Google’s official blog stated that the Gemini Pro model would initially assist Bard in quickly processing textual requests, the model will be rolled out to Bard in two phases:

The first phase will begin with a specially modified version of Gemini Pro in English, available in 170 countries worldwide, with further updates to cover more countries and support more natural languages in the near future.
The second phase will start early next year with the launch of Bard Advanced, the most sophisticated version of Bard, which will initially rely on the Gemini Ultra model, the most advanced of the three Gemini versions.

The Gemini Pro model outperformed the GPT3.5 model in 6 out of 8 tests conducted by Google before unveiling its new model, this includes excelling in the MMLU test, a leading standard for measuring the capability of large linguistic AI models to perform multiple text analysis tasks simultaneously, additionally, the model excelled in the GSM8K standard, which tests the ability of intelligent models to handle mathematical equations.

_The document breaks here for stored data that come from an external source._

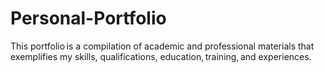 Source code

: # Personal-Portfolio
This portfolio is a compilation of academic and professional materials that exemplifies my skills, qualifications, education, training, and experiences.
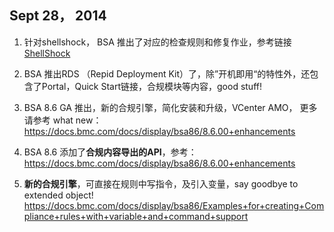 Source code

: ## Sept 28， 2014

1. 针对shellshock， BSA 推出了对应的检查规则和修复作业，参考链接[ShellShock](https://communities.bmc.com/docs/DOC-33146)

2. BSA 推出RDS （Repid Deployment Kit）了，除”开机即用“的特性外，还包含了Portal，Quick Start链接，合规模块等内容，good stuff!
3.  BSA 8.6 GA 推出，新的合规引擎，简化安装和升级，VCenter AMO， 更多请参考 what new： https://docs.bmc.com/docs/display/bsa86/8.6.00+enhancements

4.  BSA 8.6 添加了**合规内容导出的API**，参考： https://docs.bmc.com/docs/display/bsa86/8.6.00+enhancements

5.  **新的合规引擎**，可直接在规则中写指令，及引入变量，say goodbye to extended object! https://docs.bmc.com/docs/display/bsa86/Examples+for+creating+Compliance+rules+with+variable+and+command+support






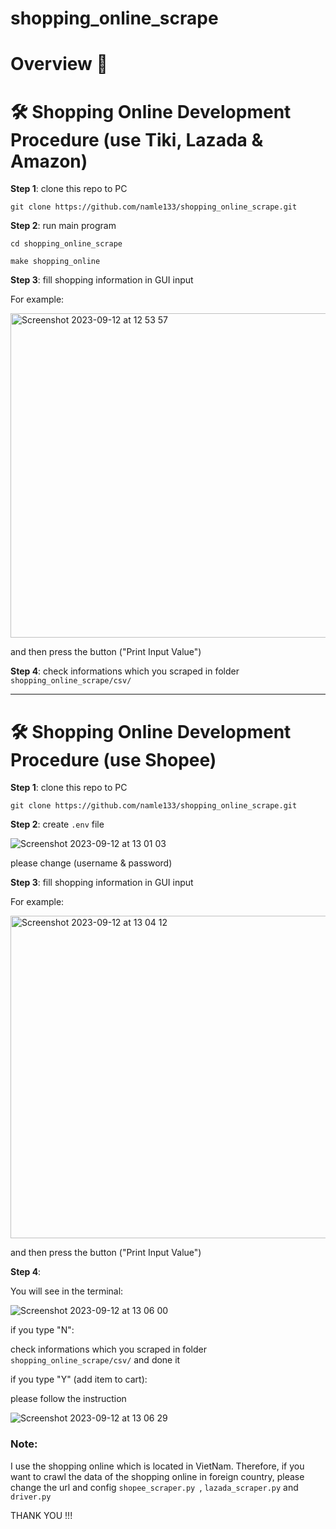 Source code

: # shopping_online_scrape

# Overview 📝

# :hammer_and_wrench: Shopping Online Development Procedure (use Tiki, Lazada & Amazon)

**Step 1**: clone this repo to PC

`git clone https://github.com/namle133/shopping_online_scrape.git`

**Step 2**: run main program

`cd shopping_online_scrape` 

`make shopping_online`

**Step 3**: fill shopping information in GUI input

For example:

<img width="519" alt="Screenshot 2023-09-12 at 12 53 57" src="https://github.com/namle133/shopping_online_scrape/assets/55268800/822862ba-b2b2-40b4-b4b9-ee87ac1a3f0b">

and then press the button ("Print Input Value")

**Step 4**: check informations which you scraped in folder `shopping_online_scrape/csv/` 

***

# :hammer_and_wrench: Shopping Online Development Procedure (use Shopee)

**Step 1**: clone this repo to PC

`git clone https://github.com/namle133/shopping_online_scrape.git`

**Step 2**: create `.env` file

![Screenshot 2023-09-12 at 13 01 03](https://github.com/namle133/shopping_online_scrape/assets/55268800/f18a23a2-9f61-4ffd-b445-c4b7c971ca4f)

please change (username & password) 

**Step 3**: fill shopping information in GUI input

For example:

<img width="516" alt="Screenshot 2023-09-12 at 13 04 12" src="https://github.com/namle133/shopping_online_scrape/assets/55268800/fe8b0052-f171-4341-beb4-dee9f6ed39f3">

and then press the button ("Print Input Value")


**Step 4**:

You will see in the terminal:

![Screenshot 2023-09-12 at 13 06 00](https://github.com/namle133/shopping_online_scrape/assets/55268800/b706375a-6a6e-4928-8ded-0458e9e26d4d)

if you type "N":

check informations which you scraped in folder `shopping_online_scrape/csv/` and done it

if you type "Y" (add item to cart):

please follow the instruction

![Screenshot 2023-09-12 at 13 06 29](https://github.com/namle133/shopping_online_scrape/assets/55268800/df4663e3-f291-4310-8a41-313badb97c1b)

### Note:

I use the shopping online which is located in VietNam. Therefore, if you want to crawl the data of the shopping online in foreign country, please change the url and config `shopee_scraper.py `,  `lazada_scraper.py` and `driver.py`

THANK YOU !!!

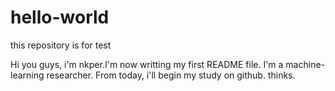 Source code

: # hello-world
this repository is for test

Hi you guys, i'm nkper.I'm now writting my first README file.
I'm a machine-learning researcher. From today, i'll begin my study on github.
thinks.
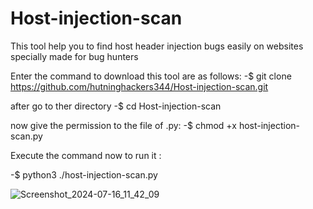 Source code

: # Host-injection-scan
This tool help you to find host header injection bugs easily on websites specially made for bug hunters 

Enter the command to download this tool are as follows:
-$ git clone https://github.com/hutninghackers344/Host-injection-scan.git

after go to ther directory 
-$ cd Host-injection-scan

now give the permission to the file of .py:
-$ chmod +x host-injection-scan.py

Execute the command now to run it :

-$ python3 ./host-injection-scan.py  


![Screenshot_2024-07-16_11_42_09](https://github.com/user-attachments/assets/9f90b443-c70b-44c8-b927-f6c118bb3644)
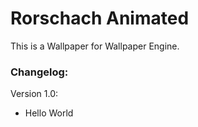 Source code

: # Rorschach Animated

This is a Wallpaper for Wallpaper Engine.

### Changelog:

Version 1.0:
- Hello World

Gemini Ultra Model: Gemini Ultra is the most advanced model in terms of its ability to perform complex tasks, Google confirmed that it surpassed 30 out of 32 benchmarks of efficiency for large linguistic models (LLM), relied upon in academic research and development.

Gemini Ultra is the first model to outperform human experts by 90% in the MMLU standard, which involves a range of 57 complex cognitive topics varying from mathematics, physics, history, law, and medicine, both in general knowledge and problem-solving ability.

Google stated that focusing on the MMLU standard in training Gemini Ultra enabled it to use its logical capabilities to think carefully before answering difficult questions, thus enhancing its skills in providing accurate information, this moves away from offering answers based on first impressions of the posed questions.

Google also highlighted the model’s extraordinary capabilities in handling different inputs, the model succeeded in recognizing the content of images, including the texts on them, without relying on Optical Character Recognition (OCR) systems, this surpasses the capabilities of most modern intelligent models like OpenAI’s GPT-4V, the model also excelled in dealing with mathematical operations, both in solving them and verifying the accuracy of the solutions through image analysis.

Regarding video content, Google’s test results showed that the Gemini Ultra model could produce outstanding performance in generating text for spoken words in English-language video clips and answering questions about specific video content.

In programming, the new model was able to understand, explain, and create high-quality programming instructions in the most common programming languages, such as Python, Java, C++, and Go.

Google said that its ability to work across different programming languages and to think through complex information makes it one of the leading fundamental models in global programming, Google’s tests proved that the Gemini Ultra model excelled in several programming standards, including HumanEval, an important industrial standard for assessing performance in programming tasks, two years ago, Google introduced AlphaCode, the first system to use AI for generating programming codes, which achieved competitive performance in programming competitions.

On Wednesday, Google announced that it used a specialized version of Gemini to create the second generation of this system, AlphaCode 2, which is more advanced in generating programming instructions, it excels in solving competitive programming problems that go beyond generating codes to include complex mathematics and theoretical computer science.

How Can You Experience the New Gemini Model?

Gemini is now available in several Google products, the Nano version is in Google Pixel 8 phones, and the Pro version powers Bard in 170 countries worldwide, developers and corporate clients will have access to the Gemini Pro model through the Gemini API in Google AI Studio and Google Cloud Vertex AI from December 13, 2023, Android developers can access Gemini Nano via the Android AICore service in Android 14, available as a preview.